Don’t hide who you are
I wish someone had told me as a child that it was okay to be different, that there is no need to hide your difficulties, and most importantly to be your true self. Instead I heard, saw, and experienced the exact opposite from those around me, you have to fit in, if you stand out you get teased, you miss out on opportunities, you are treated differently. Due to this I learnt pretty quickly to hide my disability, and in doing so I was hiding my true self from those around me.
By hiding my difficulties I felt protected from discrimination, from being treated differently, it allowed me to feel a sense of acceptance. I now realise that this was not true acceptance as I wasn’t being my true self. But I felt safe, life was harder, no one really knew me, and because of that I never got to really know anyone else, as they sensed I was hiding something, I never really developed a trusting relationship with those who didn’t know the true me, though I was liked, and included there was always a sense of something missing.
Now a few decades on, I have realised that by hiding my difficulties, my disability and my true self I have missed out on so much. I have met some extraordinary people throughout my life, but because I wasn’t able to be completely open and honest with them those relationships didn’t last. I have missed out on opportunities as I found them too difficult to do without support. I have travelled along a difficult road as most of us do and have become stronger and wiser for it.

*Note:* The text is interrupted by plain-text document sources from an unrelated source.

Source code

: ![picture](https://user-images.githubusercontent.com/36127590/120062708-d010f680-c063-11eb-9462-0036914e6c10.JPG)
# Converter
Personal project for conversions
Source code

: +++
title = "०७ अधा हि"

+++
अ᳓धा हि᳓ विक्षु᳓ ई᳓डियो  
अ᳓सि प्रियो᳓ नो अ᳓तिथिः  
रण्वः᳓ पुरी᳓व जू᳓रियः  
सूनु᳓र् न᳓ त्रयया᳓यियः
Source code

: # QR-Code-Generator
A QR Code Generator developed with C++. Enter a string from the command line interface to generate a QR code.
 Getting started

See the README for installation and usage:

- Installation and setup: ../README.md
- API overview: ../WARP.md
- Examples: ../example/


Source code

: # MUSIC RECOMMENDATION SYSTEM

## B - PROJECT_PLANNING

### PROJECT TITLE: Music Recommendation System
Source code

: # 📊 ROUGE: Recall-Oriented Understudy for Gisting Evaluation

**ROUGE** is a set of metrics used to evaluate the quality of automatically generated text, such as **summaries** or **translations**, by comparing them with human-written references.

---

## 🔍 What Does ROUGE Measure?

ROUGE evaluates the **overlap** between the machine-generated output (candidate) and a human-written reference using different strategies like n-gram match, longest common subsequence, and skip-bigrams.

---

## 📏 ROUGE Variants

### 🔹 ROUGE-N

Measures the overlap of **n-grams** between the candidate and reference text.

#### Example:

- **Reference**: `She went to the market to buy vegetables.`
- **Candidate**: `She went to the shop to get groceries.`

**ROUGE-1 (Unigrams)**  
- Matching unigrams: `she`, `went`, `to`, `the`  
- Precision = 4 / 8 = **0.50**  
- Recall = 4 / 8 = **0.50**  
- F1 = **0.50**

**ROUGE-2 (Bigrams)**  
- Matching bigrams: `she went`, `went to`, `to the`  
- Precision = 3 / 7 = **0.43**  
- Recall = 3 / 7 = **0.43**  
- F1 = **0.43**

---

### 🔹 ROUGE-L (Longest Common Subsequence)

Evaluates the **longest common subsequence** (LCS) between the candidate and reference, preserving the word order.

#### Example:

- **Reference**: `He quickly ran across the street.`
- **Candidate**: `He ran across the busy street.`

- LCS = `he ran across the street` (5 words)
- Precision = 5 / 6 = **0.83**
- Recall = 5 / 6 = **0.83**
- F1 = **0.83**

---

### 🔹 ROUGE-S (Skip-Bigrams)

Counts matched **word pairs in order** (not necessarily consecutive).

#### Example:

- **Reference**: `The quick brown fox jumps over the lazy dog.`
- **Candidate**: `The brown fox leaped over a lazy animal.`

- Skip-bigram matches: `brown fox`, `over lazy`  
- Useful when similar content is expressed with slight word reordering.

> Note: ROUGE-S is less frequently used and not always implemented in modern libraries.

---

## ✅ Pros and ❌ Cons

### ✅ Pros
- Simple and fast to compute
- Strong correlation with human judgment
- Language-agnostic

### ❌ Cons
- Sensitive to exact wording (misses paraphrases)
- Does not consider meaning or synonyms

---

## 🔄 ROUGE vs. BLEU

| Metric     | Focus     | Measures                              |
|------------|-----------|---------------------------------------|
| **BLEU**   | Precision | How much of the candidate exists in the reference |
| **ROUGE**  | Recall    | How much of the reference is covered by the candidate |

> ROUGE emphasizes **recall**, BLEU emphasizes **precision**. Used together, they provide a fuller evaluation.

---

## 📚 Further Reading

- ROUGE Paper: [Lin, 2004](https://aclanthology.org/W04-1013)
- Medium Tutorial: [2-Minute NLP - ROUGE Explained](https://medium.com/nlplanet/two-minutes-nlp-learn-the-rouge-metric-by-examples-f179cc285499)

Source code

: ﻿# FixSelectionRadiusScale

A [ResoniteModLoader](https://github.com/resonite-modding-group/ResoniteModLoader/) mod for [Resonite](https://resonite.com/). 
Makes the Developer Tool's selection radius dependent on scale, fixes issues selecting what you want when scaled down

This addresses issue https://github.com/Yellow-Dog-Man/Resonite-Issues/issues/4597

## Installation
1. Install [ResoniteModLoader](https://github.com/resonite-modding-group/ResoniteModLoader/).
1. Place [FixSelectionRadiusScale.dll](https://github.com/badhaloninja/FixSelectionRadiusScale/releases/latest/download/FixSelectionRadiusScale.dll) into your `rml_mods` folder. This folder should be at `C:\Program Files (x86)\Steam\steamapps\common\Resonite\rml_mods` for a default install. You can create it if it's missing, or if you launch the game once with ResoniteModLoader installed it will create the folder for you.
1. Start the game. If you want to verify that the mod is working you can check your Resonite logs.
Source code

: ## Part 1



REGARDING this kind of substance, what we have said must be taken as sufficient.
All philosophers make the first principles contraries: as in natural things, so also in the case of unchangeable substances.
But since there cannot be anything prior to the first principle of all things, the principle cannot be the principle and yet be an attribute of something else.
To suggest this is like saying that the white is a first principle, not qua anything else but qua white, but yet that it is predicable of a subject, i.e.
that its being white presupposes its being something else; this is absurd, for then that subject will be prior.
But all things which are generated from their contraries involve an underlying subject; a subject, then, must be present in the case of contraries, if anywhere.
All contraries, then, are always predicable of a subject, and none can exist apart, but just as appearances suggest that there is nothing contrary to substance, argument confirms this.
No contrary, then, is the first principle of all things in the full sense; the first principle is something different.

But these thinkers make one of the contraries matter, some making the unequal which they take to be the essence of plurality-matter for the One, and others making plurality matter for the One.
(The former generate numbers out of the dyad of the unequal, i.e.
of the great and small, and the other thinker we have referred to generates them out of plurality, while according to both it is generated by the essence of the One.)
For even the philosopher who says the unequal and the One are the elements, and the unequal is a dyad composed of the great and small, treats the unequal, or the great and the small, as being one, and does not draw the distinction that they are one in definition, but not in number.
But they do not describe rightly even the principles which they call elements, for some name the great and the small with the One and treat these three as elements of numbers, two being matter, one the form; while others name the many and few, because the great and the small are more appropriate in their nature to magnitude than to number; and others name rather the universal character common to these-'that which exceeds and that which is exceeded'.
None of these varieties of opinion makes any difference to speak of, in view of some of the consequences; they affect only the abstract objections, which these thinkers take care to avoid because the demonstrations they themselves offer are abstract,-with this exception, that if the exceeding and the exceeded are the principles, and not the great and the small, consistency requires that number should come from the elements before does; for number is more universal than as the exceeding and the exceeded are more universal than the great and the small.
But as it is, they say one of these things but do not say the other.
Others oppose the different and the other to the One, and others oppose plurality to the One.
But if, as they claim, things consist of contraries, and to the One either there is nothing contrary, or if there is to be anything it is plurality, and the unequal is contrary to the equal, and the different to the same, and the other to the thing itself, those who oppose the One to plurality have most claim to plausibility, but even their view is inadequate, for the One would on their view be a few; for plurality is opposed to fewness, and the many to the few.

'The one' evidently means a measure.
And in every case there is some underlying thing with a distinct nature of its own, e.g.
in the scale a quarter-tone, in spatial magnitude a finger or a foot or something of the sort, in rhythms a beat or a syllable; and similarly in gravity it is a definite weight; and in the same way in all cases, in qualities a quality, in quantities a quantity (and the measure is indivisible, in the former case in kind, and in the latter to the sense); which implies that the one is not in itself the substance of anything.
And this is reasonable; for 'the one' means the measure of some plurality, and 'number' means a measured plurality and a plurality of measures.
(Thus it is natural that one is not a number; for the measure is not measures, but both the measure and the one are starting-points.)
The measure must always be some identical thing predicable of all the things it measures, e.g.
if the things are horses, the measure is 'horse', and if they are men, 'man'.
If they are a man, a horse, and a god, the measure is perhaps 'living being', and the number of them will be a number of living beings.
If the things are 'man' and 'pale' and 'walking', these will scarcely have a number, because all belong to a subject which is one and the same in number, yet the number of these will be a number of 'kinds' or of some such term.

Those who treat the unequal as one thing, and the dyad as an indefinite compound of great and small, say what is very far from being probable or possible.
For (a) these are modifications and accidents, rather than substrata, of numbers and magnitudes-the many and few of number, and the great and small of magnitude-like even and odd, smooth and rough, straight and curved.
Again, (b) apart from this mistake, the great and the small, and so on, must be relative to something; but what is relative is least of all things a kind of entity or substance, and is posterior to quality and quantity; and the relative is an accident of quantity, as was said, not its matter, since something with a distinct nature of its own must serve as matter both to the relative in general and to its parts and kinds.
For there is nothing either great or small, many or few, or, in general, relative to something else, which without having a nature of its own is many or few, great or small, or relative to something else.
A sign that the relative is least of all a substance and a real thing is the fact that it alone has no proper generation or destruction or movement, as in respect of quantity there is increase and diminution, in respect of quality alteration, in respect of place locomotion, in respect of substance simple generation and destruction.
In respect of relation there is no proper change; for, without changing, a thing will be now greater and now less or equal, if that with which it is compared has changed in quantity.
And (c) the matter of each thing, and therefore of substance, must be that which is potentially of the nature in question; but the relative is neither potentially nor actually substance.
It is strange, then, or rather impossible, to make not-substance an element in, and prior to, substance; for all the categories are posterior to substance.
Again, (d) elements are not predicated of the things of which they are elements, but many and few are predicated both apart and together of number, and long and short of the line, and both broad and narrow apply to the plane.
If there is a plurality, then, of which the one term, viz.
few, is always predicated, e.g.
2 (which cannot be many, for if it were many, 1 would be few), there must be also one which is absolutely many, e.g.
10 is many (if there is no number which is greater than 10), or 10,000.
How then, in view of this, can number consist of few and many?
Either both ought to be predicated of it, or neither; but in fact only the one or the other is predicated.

Now a new journey has begun for me, to break down the walls that I built as a child to hide my difficulties, my disability and myself from others. I have now learnt that the braver, more open and honest you are about who you are, and the difficulties you experience, the more understanding that there is within your relationships and the community as a whole, and the better we all become as a result of this. We as people with disabilities each have the power to make a difference to the lives of those around us.